«Les adultes ont la manie de réécrire constamment leur enfance, parce qu'ils ont besoin, sans s'en rendre compte, d'un refuge imaginaire pour fuir le présent.»

Avec sa plume précise aux accents de douce mélancolie, on aura compris que François Maspero raconte cette fois-ci des souvenirs de jeunes années: les siennes en première partie, puis celles de sa fille telles qu'il s'en souvient. Il retient surtout les souvenirs qu'il puise dans le nord de la France, depuis l'avant-guerre où il joue avec son frère aîné qui mourra fusillé par l'occupant allemand, jusqu'à la guerre d'Algérie, où le père travaillait comme correspondant avant son expulsion par l'occupant, français celui-là, pour cause de non-patriotisme.

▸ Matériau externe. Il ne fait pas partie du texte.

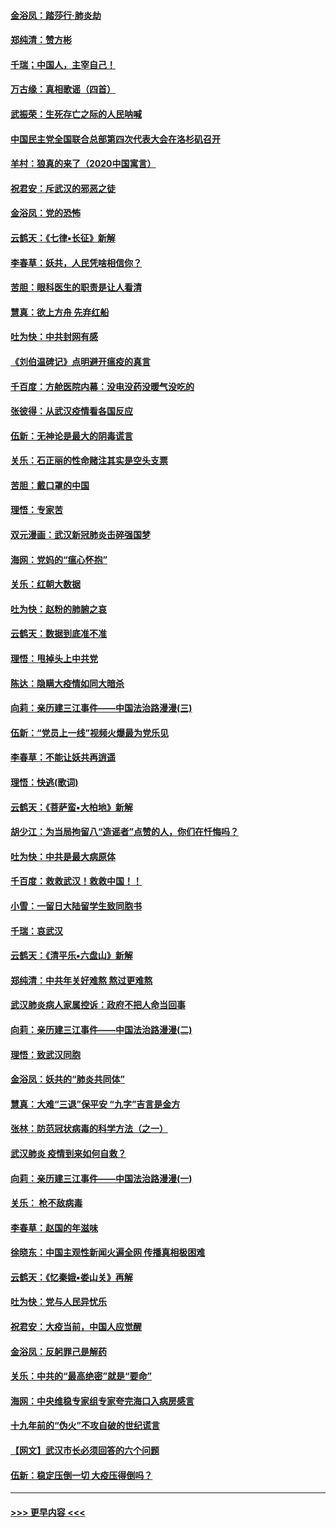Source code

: #### [金浴凤：踏莎行‧肺炎劫](../pages/nsc993/n11858227.md?t=02110002) 
#### [郑纯清：赞方彬](../pages/nsc993/n11856803.md?t=02110002) 
#### [千瑞；中国人，主宰自己！](../pages/nsc993/n11856793.md?t=02110002) 
#### [万古缘：真相歌谣（四首）](../pages/nsc993/n11856263.md?t=02110002) 
#### [武振荣：生死存亡之际的人民呐喊](../pages/nsc993/n11856256.md?t=02110002) 
#### [中国民主党全国联合总部第四次代表大会在洛杉矶召开](../pages/nsc993/n11856344.md?t=02110002) 
#### [羊村：狼真的来了（2020中国寓言）](../pages/nsc993/n11856229.md?t=02110002) 
#### [祝君安：斥武汉的邪恶之徒](../pages/nsc993/n11855861.md?t=02110002) 
#### [金浴凤：党的恐怖](../pages/nsc993/n11855849.md?t=02110002) 
#### [云鹤天：《七律▪长征》新解](../pages/nsc993/n11855479.md?t=02110002) 
#### [李春草：妖共，人民凭啥相信你？](../pages/nsc993/n11855196.md?t=02110002) 
#### [苦胆：眼科医生的职责是让人看清](../pages/nsc993/n11853840.md?t=02110002) 
#### [慧真：欲上方舟 先弃红船](../pages/nsc993/n11853483.md?t=02110002) 
#### [吐为快：中共封网有感](../pages/nsc993/n11852575.md?t=02110002) 
#### [《刘伯温碑记》点明避开瘟疫的真言](../pages/nsc993/n11852128.md?t=02110002) 
#### [千百度：方舱医院内幕：没电没药没暖气没吃的](../pages/nsc993/n11850211.md?t=02110002) 
#### [张彼得：从武汉疫情看各国反应](../pages/nsc993/n11850102.md?t=02110002) 
#### [伍新：无神论是最大的阴毒谎言](../pages/nsc993/n11846129.md?t=02110002) 
#### [关乐：石正丽的性命赌注其实是空头支票](../pages/nsc993/n11846109.md?t=02110002) 
#### [苦胆：戴口罩的中国](../pages/nsc993/n11845576.md?t=02110002) 
#### [理悟：专家苦](../pages/nsc993/n11845564.md?t=02110002) 
#### [双元漫画：武汉新冠肺炎击碎强国梦](../pages/nsc993/n11843320.md?t=02110002) 
#### [海网：党妈的“瘟心怀抱”](../pages/nsc993/n11840740.md?t=02110002) 
#### [关乐：红朝大数据](../pages/nsc993/n11840675.md?t=02110002) 
#### [吐为快：赵粉的肺腑之哀](../pages/nsc993/n11840618.md?t=02110002) 
#### [云鹤天：数据到底准不准](../pages/nsc993/n11840325.md?t=02110002) 
#### [理悟：甩掉头上中共党](../pages/nsc993/n11838826.md?t=02110002) 
#### [陈达：隐瞒大疫情如同大暗杀](../pages/nsc993/n11838771.md?t=02110002) 
#### [向莉：亲历建三江事件——中国法治路漫漫(三)](../pages/nsc993/n11831825.md?t=02110002) 
#### [伍新：“党员上一线”视频火爆最为党乐见](../pages/nsc993/n11838200.md?t=02110002) 
#### [李春草：不能让妖共再逍遥](../pages/nsc993/n11838102.md?t=02110002) 
#### [理悟：快逃(歌词)](../pages/nsc993/n11838083.md?t=02110002) 
#### [云鹤天：《菩萨蛮▪大柏地》新解](../pages/nsc993/n11838059.md?t=02110002) 
#### [胡少江：为当局拘留八“造谣者”点赞的人，你们在忏悔吗？](../pages/nsc993/n11836801.md?t=02110002) 
#### [吐为快：中共是最大病原体](../pages/nsc993/n11836748.md?t=02110002) 
#### [千百度：救救武汉！救救中国！！](../pages/nsc993/n11836145.md?t=02110002) 
#### [小雪：一留日大陆留学生致同胞书](../pages/nsc993/n11834624.md?t=02110002) 
#### [千瑞：哀武汉](../pages/nsc993/n11833647.md?t=02110002) 
#### [云鹤天：《清平乐▪六盘山》新解](../pages/nsc993/n11833611.md?t=02110002) 
#### [郑纯清：中共年关好难熬 熬过更难熬](../pages/nsc993/n11833489.md?t=02110002) 
#### [武汉肺炎病人家属控诉：政府不把人命当回事](../pages/nsc993/n11833205.md?t=02110002) 
#### [向莉：亲历建三江事件——中国法治路漫漫(二)](../pages/nsc993/n11829102.md?t=02110002) 
#### [理悟：致武汉同胞](../pages/nsc993/n11831522.md?t=02110002) 
#### [金浴凤：妖共的“肺炎共同体”](../pages/nsc993/n11829448.md?t=02110002) 
#### [慧真：大难“三退”保平安 “九字”吉言是金方](../pages/nsc993/n11829501.md?t=02110002) 
#### [张林：防范冠状病毒的科学方法（之一）](../pages/nsc993/n11828618.md?t=02110002) 
#### [武汉肺炎 疫情到来如何自救？](../pages/nsc993/n11827632.md?t=02110002) 
#### [向莉：亲历建三江事件——中国法治路漫漫(一)](../pages/nsc993/n11827190.md?t=02110002) 
#### [关乐： 枪不敌病毒](../pages/nsc993/n11826746.md?t=02110002) 
#### [李春草：赵国的年滋味](../pages/nsc993/n11826321.md?t=02110002) 
#### [徐晓东：中国主观性新闻火遍全网 传播真相极困难](../pages/nsc993/n11826508.md?t=02110002) 
#### [云鹤天：《忆秦娥▪娄山关》再解](../pages/nsc993/n11824682.md?t=02110002) 
#### [吐为快：党与人民异忧乐](../pages/nsc993/n11824660.md?t=02110002) 
#### [祝君安：大疫当前，中国人应觉醒](../pages/nsc993/n11821946.md?t=02110002) 
#### [金浴凤：反躬罪己是解药](../pages/nsc993/n11820280.md?t=02110002) 
#### [关乐：中共的“最高绝密”就是“要命”](../pages/nsc993/n11816946.md?t=02110002) 
#### [海网：中央维稳专家组专家夸完海口入病房感言](../pages/nsc993/n11815138.md?t=02110002) 
#### [十九年前的“伪火”不攻自破的世纪谎言](../pages/nsc993/n11813238.md?t=02110002) 
#### [【网文】武汉市长必须回答的六个问题](../pages/nsc993/n11813848.md?t=02110002) 
#### [伍新：稳定压倒一切 大疫压得倒吗？](../pages/nsc993/n11812634.md?t=02110002) 

----
#### [ >>> 更早内容 <<< ](../indexes/nsc993-earlier.md)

Tout le récit baigne dans les moments furtifs, les rapports entre parents et enfants, les petites légendes qui font rire les enfants, les liens entre les hommes et la nature. Bref, de toutes ces choses inutiles sans lesquelles la vie n'aurait aucun sens.

L'ensemble est narré avec retenue, pudeur, mais avec un débordement d'affection pour les personnages esquissés qui animent et colorent cette autofiction où la mer reste omniprésente. Le fil conducteur reste le narrateur, qui choisit d'écrire à la troisième personne, mais de manière si subjective qu'il nous fait pénétrer peut-être davantage dans l'immense tristesse qui découle du constat implacable qu'on ne vit qu'une fois, qu'importe que l'époque où nous échouons soit formidable ou tragique.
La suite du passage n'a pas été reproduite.